## Instructions to follow
Repeat every entry exactly as it appears.

↓

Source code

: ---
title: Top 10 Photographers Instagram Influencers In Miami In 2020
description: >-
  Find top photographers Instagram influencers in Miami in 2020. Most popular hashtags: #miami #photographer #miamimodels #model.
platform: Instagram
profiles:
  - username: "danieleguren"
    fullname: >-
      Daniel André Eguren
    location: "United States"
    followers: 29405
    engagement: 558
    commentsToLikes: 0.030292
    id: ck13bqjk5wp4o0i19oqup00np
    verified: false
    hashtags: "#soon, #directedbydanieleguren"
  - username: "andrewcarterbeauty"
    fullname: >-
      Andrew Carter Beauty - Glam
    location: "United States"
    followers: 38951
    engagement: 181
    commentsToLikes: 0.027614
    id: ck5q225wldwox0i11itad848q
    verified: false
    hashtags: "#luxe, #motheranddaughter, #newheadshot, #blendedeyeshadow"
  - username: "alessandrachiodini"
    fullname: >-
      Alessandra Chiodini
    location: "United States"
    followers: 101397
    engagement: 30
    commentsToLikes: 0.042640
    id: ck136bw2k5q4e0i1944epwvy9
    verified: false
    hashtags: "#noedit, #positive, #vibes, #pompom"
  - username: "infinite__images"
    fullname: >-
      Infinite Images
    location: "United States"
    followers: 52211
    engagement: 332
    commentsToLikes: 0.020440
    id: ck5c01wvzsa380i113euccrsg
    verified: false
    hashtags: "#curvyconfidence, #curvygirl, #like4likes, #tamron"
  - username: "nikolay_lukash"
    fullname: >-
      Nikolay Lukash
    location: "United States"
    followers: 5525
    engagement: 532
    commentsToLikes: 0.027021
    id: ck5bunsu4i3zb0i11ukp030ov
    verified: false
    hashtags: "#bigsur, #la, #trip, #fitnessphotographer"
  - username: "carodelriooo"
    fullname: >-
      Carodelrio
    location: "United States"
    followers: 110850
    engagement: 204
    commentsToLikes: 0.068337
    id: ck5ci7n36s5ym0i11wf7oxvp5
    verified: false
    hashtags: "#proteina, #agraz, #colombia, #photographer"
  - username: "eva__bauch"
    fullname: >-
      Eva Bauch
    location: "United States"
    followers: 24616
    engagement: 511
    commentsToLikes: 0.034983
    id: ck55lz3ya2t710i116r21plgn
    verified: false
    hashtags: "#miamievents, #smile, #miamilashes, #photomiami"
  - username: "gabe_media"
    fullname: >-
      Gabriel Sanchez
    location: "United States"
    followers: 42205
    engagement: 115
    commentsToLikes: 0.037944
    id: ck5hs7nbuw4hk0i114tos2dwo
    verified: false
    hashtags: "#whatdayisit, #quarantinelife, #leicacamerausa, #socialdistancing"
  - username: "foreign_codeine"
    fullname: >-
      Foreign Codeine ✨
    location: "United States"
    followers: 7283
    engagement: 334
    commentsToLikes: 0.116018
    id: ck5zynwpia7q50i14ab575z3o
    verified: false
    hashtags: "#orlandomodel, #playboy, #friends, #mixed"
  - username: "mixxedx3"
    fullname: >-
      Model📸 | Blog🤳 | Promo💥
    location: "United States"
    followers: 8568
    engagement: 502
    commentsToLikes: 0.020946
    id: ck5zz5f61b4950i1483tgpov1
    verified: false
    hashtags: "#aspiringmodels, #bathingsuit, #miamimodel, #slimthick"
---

↑

## Result for this exercise
Source code

: ---
title: Top 10 Photographers Instagram Influencers In Miami In 2020
description: >-
  Find top photographers Instagram influencers in Miami in 2020. Most popular hashtags: #miami #photographer #miamimodels #model.
platform: Instagram
profiles:
  - username: "danieleguren"
    fullname: >-
      Daniel André Eguren
    location: "United States"
    followers: 29405
    engagement: 558
    commentsToLikes: 0.030292
    id: ck13bqjk5wp4o0i19oqup00np
    verified: false
    hashtags: "#soon, #directedbydanieleguren"
  - username: "andrewcarterbeauty"
    fullname: >-
      Andrew Carter Beauty - Glam
    location: "United States"
    followers: 38951
    engagement: 181
    commentsToLikes: 0.027614
    id: ck5q225wldwox0i11itad848q
    verified: false
    hashtags: "#luxe, #motheranddaughter, #newheadshot, #blendedeyeshadow"
  - username: "alessandrachiodini"
    fullname: >-
      Alessandra Chiodini
    location: "United States"
    followers: 101397
    engagement: 30
    commentsToLikes: 0.042640
    id: ck136bw2k5q4e0i1944epwvy9
    verified: false
    hashtags: "#noedit, #positive, #vibes, #pompom"
  - username: "infinite__images"
    fullname: >-
      Infinite Images
    location: "United States"
    followers: 52211
    engagement: 332
    commentsToLikes: 0.020440
    id: ck5c01wvzsa380i113euccrsg
    verified: false
    hashtags: "#curvyconfidence, #curvygirl, #like4likes, #tamron"
  - username: "nikolay_lukash"
    fullname: >-
      Nikolay Lukash
    location: "United States"
    followers: 5525
    engagement: 532
    commentsToLikes: 0.027021
    id: ck5bunsu4i3zb0i11ukp030ov
    verified: false
    hashtags: "#bigsur, #la, #trip, #fitnessphotographer"
  - username: "carodelriooo"
    fullname: >-
      Carodelrio
    location: "United States"
    followers: 110850
    engagement: 204
    commentsToLikes: 0.068337
    id: ck5ci7n36s5ym0i11wf7oxvp5
    verified: false
    hashtags: "#proteina, #agraz, #colombia, #photographer"
  - username: "eva__bauch"
    fullname: >-
      Eva Bauch
    location: "United States"
    followers: 24616
    engagement: 511
    commentsToLikes: 0.034983
    id: ck55lz3ya2t710i116r21plgn
    verified: false
    hashtags: "#miamievents, #smile, #miamilashes, #photomiami"
  - username: "gabe_media"
    fullname: >-
      Gabriel Sanchez
    location: "United States"
    followers: 42205
    engagement: 115
    commentsToLikes: 0.037944
    id: ck5hs7nbuw4hk0i114tos2dwo
    verified: false
    hashtags: "#whatdayisit, #quarantinelife, #leicacamerausa, #socialdistancing"
  - username: "foreign_codeine"
    fullname: >-
      Foreign Codeine ✨
    location: "United States"
    followers: 7283
    engagement: 334
    commentsToLikes: 0.116018
    id: ck5zynwpia7q50i14ab575z3o
    verified: false
    hashtags: "#orlandomodel, #playboy, #friends, #mixed"
  - username: "mixxedx3"
    fullname: >-
      Model📸 | Blog🤳 | Promo💥
    location: "United States"
    followers: 8568
    engagement: 502
    commentsToLikes: 0.020946
    id: ck5zz5f61b4950i1483tgpov1
    verified: false
    hashtags: "#aspiringmodels, #bathingsuit, #miamimodel, #slimthick"
---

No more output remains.